PROBLEM TO SOLVE —
Transcribe only part of the material below: the lines from the one containing "run the program**" through the one containing "It's a very", inclusive, exactly as written.

EXCERPTED RECORDS —

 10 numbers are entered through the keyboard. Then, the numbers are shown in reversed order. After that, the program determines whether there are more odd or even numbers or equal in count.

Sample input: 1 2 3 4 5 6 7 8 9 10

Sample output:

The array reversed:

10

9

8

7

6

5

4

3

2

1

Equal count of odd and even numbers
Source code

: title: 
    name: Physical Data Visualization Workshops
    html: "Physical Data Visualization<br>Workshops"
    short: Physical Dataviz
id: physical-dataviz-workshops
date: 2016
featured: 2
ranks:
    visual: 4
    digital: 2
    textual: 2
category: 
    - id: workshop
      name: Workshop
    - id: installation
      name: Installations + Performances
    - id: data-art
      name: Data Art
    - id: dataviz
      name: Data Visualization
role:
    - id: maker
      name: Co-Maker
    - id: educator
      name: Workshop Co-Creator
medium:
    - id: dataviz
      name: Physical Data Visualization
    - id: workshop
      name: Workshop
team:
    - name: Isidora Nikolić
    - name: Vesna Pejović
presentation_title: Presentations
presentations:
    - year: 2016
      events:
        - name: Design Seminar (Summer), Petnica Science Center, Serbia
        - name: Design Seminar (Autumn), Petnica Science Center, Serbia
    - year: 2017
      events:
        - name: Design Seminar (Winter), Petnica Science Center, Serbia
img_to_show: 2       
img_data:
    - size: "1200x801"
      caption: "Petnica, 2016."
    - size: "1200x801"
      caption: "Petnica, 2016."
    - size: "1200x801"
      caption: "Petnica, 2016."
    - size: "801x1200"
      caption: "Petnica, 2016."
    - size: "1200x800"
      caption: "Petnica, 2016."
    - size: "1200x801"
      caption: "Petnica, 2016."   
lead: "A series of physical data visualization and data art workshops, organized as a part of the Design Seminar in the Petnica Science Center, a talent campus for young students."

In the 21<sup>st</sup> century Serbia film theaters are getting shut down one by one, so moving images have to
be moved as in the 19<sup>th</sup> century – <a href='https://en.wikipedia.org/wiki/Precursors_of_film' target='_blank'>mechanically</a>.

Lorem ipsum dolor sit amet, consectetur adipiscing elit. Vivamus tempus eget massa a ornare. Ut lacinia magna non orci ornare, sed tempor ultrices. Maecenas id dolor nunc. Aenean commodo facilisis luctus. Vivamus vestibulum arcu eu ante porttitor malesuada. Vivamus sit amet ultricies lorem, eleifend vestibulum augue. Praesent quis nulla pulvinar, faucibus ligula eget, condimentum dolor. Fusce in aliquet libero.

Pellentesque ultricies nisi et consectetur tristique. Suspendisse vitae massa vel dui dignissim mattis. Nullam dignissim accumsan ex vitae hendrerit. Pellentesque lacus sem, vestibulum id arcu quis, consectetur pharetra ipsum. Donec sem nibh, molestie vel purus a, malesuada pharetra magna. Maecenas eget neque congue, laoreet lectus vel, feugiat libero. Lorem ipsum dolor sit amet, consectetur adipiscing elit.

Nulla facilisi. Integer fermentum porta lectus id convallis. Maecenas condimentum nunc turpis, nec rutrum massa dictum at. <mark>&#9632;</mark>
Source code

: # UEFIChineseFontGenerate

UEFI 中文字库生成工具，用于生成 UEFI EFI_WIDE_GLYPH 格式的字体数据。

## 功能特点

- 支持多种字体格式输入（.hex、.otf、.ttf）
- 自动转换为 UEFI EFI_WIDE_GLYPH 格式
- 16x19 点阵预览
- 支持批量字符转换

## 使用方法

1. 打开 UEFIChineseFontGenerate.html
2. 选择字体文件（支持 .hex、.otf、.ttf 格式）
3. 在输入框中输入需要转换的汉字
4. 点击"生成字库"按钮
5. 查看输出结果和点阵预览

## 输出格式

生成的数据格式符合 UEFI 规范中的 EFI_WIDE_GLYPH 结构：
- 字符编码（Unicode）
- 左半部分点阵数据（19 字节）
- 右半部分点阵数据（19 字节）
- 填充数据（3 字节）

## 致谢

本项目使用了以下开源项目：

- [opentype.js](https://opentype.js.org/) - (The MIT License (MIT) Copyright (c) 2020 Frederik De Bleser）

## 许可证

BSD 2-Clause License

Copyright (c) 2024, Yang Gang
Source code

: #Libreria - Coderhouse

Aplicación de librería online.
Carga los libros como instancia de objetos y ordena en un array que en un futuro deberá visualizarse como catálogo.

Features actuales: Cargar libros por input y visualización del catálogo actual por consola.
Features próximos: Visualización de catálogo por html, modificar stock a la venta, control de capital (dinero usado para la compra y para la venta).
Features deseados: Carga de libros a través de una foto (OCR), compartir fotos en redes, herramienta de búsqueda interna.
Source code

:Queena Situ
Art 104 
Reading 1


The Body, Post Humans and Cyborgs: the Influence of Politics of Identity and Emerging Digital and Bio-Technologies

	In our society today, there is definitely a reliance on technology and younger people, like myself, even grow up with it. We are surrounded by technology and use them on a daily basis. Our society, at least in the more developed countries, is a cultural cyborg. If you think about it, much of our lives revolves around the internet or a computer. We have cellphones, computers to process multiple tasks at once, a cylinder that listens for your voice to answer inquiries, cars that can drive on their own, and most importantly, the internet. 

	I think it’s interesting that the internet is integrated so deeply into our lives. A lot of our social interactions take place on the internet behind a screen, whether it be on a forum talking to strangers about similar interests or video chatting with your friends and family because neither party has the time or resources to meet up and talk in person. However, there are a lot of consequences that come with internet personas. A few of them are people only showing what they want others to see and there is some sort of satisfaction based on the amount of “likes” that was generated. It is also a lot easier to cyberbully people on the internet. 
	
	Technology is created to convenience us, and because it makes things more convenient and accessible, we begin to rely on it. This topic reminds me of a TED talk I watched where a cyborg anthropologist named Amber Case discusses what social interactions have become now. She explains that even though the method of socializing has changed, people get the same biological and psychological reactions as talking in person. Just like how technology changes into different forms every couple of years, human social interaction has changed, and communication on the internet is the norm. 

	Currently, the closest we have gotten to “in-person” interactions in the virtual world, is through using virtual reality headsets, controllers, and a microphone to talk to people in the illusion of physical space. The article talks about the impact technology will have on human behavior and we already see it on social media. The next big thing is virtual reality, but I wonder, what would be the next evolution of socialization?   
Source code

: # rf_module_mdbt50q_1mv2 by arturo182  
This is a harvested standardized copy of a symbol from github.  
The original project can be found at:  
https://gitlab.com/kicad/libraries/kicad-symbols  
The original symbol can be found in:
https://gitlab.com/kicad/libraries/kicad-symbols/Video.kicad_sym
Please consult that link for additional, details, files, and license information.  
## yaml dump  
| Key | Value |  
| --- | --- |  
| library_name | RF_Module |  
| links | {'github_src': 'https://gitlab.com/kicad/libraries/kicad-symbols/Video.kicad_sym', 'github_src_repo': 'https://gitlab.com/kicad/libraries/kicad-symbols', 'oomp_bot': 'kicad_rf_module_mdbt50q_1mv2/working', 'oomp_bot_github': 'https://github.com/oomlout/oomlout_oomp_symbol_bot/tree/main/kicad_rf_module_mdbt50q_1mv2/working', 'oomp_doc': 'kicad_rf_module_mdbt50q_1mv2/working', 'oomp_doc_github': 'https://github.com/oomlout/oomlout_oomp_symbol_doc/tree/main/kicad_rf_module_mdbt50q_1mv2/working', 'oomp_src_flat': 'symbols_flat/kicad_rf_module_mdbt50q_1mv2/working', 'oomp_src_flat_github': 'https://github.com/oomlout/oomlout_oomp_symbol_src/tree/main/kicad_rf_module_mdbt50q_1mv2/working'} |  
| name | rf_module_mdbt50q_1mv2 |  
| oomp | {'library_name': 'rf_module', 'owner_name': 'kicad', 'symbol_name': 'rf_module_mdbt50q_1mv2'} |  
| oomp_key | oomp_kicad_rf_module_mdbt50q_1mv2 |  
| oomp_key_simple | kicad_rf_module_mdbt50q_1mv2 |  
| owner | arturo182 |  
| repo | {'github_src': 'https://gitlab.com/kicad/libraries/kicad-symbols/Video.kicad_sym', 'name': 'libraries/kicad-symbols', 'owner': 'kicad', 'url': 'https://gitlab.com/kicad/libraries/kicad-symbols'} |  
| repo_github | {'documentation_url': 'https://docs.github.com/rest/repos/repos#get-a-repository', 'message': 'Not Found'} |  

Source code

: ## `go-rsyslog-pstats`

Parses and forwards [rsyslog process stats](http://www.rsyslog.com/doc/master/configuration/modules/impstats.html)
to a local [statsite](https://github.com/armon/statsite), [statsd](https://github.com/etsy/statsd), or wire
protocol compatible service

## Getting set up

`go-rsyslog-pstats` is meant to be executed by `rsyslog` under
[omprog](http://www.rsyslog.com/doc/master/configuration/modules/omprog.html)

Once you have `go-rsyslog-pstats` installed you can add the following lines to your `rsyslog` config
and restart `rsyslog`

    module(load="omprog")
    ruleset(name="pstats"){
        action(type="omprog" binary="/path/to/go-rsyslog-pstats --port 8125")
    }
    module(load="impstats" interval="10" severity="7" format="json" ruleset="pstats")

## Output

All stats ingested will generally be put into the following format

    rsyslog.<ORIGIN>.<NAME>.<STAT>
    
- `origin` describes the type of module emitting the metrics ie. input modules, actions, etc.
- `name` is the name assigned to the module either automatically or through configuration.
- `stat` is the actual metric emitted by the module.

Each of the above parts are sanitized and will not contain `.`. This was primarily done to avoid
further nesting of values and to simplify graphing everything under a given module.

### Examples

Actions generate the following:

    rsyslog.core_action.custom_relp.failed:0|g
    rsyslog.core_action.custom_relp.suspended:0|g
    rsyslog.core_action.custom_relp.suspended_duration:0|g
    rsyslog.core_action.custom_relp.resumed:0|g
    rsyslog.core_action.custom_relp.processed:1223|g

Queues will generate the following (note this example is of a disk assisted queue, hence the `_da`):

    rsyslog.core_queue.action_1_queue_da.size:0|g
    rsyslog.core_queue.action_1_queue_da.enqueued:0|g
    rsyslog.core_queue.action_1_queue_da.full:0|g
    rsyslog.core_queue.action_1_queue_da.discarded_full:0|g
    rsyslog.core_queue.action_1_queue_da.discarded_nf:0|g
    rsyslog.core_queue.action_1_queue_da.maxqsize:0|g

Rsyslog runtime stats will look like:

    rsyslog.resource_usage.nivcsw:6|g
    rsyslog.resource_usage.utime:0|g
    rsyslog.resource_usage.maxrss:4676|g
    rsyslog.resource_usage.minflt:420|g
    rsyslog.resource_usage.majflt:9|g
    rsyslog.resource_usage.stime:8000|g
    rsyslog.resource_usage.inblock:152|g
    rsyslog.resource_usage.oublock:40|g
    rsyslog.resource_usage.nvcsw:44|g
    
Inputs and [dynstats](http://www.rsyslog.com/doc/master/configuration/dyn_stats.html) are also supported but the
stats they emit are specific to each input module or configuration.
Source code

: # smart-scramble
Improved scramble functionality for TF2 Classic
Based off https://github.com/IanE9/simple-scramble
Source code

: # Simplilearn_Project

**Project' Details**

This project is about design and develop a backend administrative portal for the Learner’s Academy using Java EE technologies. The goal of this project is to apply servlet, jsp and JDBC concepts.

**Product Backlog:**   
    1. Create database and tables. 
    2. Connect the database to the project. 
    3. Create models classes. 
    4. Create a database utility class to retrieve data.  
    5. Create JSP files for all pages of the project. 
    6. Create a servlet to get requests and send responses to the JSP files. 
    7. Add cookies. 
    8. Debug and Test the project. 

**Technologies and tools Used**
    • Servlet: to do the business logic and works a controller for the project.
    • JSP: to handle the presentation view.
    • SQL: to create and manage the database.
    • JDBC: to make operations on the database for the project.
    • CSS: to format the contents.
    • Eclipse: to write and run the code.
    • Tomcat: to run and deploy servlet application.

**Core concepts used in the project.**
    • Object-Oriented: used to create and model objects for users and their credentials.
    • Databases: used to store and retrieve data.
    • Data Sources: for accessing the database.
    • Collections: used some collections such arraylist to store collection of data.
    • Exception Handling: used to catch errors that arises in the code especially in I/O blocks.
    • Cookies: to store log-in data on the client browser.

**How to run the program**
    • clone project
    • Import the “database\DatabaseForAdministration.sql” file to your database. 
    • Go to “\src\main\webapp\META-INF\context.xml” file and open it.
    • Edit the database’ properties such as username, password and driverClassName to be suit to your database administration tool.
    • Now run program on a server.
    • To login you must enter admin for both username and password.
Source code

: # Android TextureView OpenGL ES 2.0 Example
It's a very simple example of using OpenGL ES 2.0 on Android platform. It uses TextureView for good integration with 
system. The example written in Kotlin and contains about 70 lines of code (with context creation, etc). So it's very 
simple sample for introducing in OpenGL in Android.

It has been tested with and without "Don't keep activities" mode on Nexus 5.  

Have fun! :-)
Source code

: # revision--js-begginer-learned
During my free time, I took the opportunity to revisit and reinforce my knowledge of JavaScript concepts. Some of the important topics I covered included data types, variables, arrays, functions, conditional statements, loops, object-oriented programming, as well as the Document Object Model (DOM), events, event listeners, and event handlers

EXPECTED ANSWER —
**How to run the program**
    • clone project
    • Import the “database\DatabaseForAdministration.sql” file to your database. 
    • Go to “\src\main\webapp\META-INF\context.xml” file and open it.
    • Edit the database’ properties such as username, password and driverClassName to be suit to your database administration tool.
    • Now run program on a server.
    • To login you must enter admin for both username and password.
Source code

: # Android TextureView OpenGL ES 2.0 Example
It's a very simple example of using OpenGL ES 2.0 on Android platform. It uses TextureView for good integration with 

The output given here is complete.